Rob
- Version: V2R2
- Status: OK
- Date: 2025/01/20
- commit: xxx
Terminology Description
Abbreviation | Full Name | Description |
---|---|---|
rob | Reorder Buffer | Reorder Buffer |
rab | Rename Buffer | Rename Buffer |
- | Redirect | Redirect information sent from ctrlblock |
- | Walk | Rollback process after a redirect occurs |
snpt | Snapshot | Snapshot information sent from ctrlblock |
wfi | Wait For Interrupt | Wait For Interrupt |
Submodule List
Submodule | Description |
---|---|
RobEnqPtrWrapper | Maintains the enqueue pointer for the rob |
NewRobDeqPtrWrapper | Maintains the dequeue pointer for the rob |
Rab | Maintains the state of each rat during commit or walk, interacts with rename module |
VTypeBuffer | Maintains a structure similar to Rab for Vtype, interacts with decode module |
ExceptionGen | Exception generation module |
SnapshotGenerator | Snapshot generation module |
Design Specifications
- Supports instruction write-back and commit
- Supports instruction redirect
- Supports interrupt handling
- Supports Rob compression
- Supports snapshot
- Supports exception handling
- Supports vector memory accesses writing back first, then handling exceptions and setting vstart
- Rob supports committing/walking up to 8 entries per cycle
- Rab supports committing/walking up to 6 entries per cycle
Functionality
The Rob module includes: RobEnqPtrWrapper for the enqueue pointer, NewRobDeqPtrWrapper for the dequeue pointer, Rab for maintaining the state of each rat during commit or walk, VTypeBuffer for maintaining the state of Vtype, ExceptionGen for generating exceptions, and SnapshotGenerator for generating snapshots.
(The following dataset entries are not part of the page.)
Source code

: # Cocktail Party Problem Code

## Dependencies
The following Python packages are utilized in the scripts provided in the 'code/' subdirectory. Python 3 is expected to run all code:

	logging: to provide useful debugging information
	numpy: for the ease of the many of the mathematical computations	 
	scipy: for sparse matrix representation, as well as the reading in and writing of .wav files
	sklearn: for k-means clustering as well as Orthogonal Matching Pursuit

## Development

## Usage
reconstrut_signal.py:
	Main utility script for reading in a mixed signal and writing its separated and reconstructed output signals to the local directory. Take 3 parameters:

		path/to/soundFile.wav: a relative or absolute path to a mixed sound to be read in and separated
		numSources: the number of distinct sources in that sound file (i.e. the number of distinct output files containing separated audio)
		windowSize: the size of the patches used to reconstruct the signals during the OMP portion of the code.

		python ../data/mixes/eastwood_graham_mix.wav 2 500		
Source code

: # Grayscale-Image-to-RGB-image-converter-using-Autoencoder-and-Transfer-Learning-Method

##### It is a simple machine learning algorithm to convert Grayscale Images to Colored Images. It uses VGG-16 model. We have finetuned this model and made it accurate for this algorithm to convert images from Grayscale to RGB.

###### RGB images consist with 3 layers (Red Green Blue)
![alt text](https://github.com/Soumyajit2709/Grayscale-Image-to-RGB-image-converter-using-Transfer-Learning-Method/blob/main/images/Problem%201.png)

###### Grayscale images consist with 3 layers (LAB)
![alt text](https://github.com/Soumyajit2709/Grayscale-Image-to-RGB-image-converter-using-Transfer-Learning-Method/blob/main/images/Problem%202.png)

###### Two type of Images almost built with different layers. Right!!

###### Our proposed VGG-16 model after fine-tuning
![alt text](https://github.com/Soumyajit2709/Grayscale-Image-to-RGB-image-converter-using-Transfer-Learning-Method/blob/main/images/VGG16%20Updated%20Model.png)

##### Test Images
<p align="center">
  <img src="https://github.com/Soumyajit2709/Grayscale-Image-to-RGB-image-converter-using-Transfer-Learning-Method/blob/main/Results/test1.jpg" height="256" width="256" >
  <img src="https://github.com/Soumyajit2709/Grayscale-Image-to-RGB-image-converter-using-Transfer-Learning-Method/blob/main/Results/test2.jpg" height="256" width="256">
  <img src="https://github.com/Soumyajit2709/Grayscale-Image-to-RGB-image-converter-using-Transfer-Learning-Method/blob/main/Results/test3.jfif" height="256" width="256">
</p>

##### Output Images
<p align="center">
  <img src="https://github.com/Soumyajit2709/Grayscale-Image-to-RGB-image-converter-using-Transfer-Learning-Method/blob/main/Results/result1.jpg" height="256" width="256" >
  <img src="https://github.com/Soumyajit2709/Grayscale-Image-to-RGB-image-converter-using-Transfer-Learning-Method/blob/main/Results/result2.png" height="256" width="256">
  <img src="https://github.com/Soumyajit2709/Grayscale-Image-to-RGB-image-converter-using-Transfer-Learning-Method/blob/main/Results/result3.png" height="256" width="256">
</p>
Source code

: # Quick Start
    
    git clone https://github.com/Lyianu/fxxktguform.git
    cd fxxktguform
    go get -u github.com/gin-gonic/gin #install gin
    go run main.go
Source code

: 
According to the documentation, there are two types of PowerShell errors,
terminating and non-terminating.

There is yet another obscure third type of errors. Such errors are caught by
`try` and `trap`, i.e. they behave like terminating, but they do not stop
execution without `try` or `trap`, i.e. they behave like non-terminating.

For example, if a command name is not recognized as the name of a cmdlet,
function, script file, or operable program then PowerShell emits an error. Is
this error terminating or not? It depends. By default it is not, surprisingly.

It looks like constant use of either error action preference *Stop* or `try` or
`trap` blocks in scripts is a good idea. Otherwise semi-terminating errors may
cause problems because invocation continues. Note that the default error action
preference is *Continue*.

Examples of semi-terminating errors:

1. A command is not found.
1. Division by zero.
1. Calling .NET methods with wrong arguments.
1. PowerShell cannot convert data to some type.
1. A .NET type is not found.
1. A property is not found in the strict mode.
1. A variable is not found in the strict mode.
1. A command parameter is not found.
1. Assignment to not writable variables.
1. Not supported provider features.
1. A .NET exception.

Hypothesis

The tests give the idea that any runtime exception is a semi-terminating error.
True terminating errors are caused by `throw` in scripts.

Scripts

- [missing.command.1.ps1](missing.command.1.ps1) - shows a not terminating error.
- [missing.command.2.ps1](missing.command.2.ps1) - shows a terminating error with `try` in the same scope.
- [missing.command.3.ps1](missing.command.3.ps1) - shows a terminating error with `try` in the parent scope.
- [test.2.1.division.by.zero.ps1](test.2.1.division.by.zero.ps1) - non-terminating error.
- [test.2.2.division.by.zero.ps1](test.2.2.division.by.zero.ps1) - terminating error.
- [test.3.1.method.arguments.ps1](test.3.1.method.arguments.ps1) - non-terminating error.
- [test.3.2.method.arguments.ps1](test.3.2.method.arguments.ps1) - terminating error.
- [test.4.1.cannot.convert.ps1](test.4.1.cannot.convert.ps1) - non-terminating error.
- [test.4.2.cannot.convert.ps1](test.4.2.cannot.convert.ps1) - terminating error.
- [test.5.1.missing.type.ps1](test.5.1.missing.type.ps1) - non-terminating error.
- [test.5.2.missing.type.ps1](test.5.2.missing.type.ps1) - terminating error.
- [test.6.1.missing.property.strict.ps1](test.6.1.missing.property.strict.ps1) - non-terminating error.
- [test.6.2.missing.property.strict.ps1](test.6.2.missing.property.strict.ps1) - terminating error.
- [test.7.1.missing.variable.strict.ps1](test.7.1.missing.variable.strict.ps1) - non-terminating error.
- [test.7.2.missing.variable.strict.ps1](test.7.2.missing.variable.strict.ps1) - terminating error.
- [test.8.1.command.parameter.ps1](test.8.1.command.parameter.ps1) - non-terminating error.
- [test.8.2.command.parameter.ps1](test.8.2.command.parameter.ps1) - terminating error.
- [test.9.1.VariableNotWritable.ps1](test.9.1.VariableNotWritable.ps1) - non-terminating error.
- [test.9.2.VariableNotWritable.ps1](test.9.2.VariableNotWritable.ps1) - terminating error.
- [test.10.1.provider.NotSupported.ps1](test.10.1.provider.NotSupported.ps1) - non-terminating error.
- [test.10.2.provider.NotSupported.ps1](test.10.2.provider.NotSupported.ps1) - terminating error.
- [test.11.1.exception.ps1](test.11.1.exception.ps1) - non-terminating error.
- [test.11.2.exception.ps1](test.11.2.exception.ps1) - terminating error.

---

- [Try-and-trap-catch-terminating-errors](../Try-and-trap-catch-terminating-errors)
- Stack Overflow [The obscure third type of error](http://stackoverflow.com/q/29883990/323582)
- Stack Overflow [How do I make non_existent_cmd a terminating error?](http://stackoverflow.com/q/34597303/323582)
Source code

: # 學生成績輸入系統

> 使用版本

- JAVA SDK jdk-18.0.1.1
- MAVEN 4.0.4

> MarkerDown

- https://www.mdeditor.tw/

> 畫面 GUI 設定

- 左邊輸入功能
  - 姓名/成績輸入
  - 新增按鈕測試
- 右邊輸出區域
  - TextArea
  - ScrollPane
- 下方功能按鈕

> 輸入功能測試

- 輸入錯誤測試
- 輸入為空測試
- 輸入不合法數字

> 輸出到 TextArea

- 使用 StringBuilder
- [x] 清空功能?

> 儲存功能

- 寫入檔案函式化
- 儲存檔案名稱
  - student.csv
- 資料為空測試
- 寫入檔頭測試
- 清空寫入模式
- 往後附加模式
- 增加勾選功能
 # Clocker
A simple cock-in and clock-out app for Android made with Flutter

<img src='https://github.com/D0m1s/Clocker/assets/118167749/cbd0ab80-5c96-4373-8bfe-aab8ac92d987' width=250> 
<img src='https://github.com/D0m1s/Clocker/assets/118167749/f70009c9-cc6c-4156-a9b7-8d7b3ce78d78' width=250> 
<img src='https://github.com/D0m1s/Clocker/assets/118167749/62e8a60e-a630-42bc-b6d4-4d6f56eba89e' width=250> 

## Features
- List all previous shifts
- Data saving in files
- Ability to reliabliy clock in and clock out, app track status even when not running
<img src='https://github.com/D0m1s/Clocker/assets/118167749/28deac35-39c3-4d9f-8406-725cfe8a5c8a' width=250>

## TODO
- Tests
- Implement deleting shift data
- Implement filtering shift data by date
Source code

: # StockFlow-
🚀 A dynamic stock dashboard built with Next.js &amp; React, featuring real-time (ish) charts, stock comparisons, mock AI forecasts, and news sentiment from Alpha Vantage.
The main body of the Rob module is a circular queue with 160 entries. Pointers include a 1-bit flag and an 8-bit value. When the value increments from the maximum value, the flag inverts to distinguish instruction order. When the queue is empty, enqptr === deqptr, with both flag and value being equal. When the queue is full, enqptr.value === deqptr.value, enqptr.flag =/= deqptr.flag, with value equal and flag unequal. The signals contained in each RobEntry are shown in the table below.
Signal Name | Description |
---|---|
isVset | Is it a Vset instruction? |
commitType | Instruction commit type |
isHls | Is it a virtualized load/store instruction? |
wflags | Does it write fcsr's fflags? |
ftqIdx | ftq pointer, used to read pcMem |
ftqOffset | ftq offset, used to calculate pc |
traceBlockInPipe | Trace data in the pipeline, including iretire, ilastsize, itype |
instrSize | Number of instructions in Rob compression |
fpWen | Used to update csr's FS |
isRVC | Is it a compressed instruction? |
dirtyVs | Used to update csr's VS |
realDestSize | Number of destination registers written by the instruction |
stdWritebacked | Has the store instruction written back? |
uopNum | Number of uops needing write-back |
The Rob uses an 8-Bank read design, dividing into banks based on the low 3 bits of the robidx. For example, robBanks0 includes robidx (decimal): 0, 8, 16, 24, 32, ..., robBanks1 includes robidx (decimal): 1, 9, 17, 25, 33, ... Each 8 entries form a Line: 0-7, 8-15, 16-23, ... Each Bank has 20 Entries, for a total of 20 Lines. The Bank division diagram is shown below.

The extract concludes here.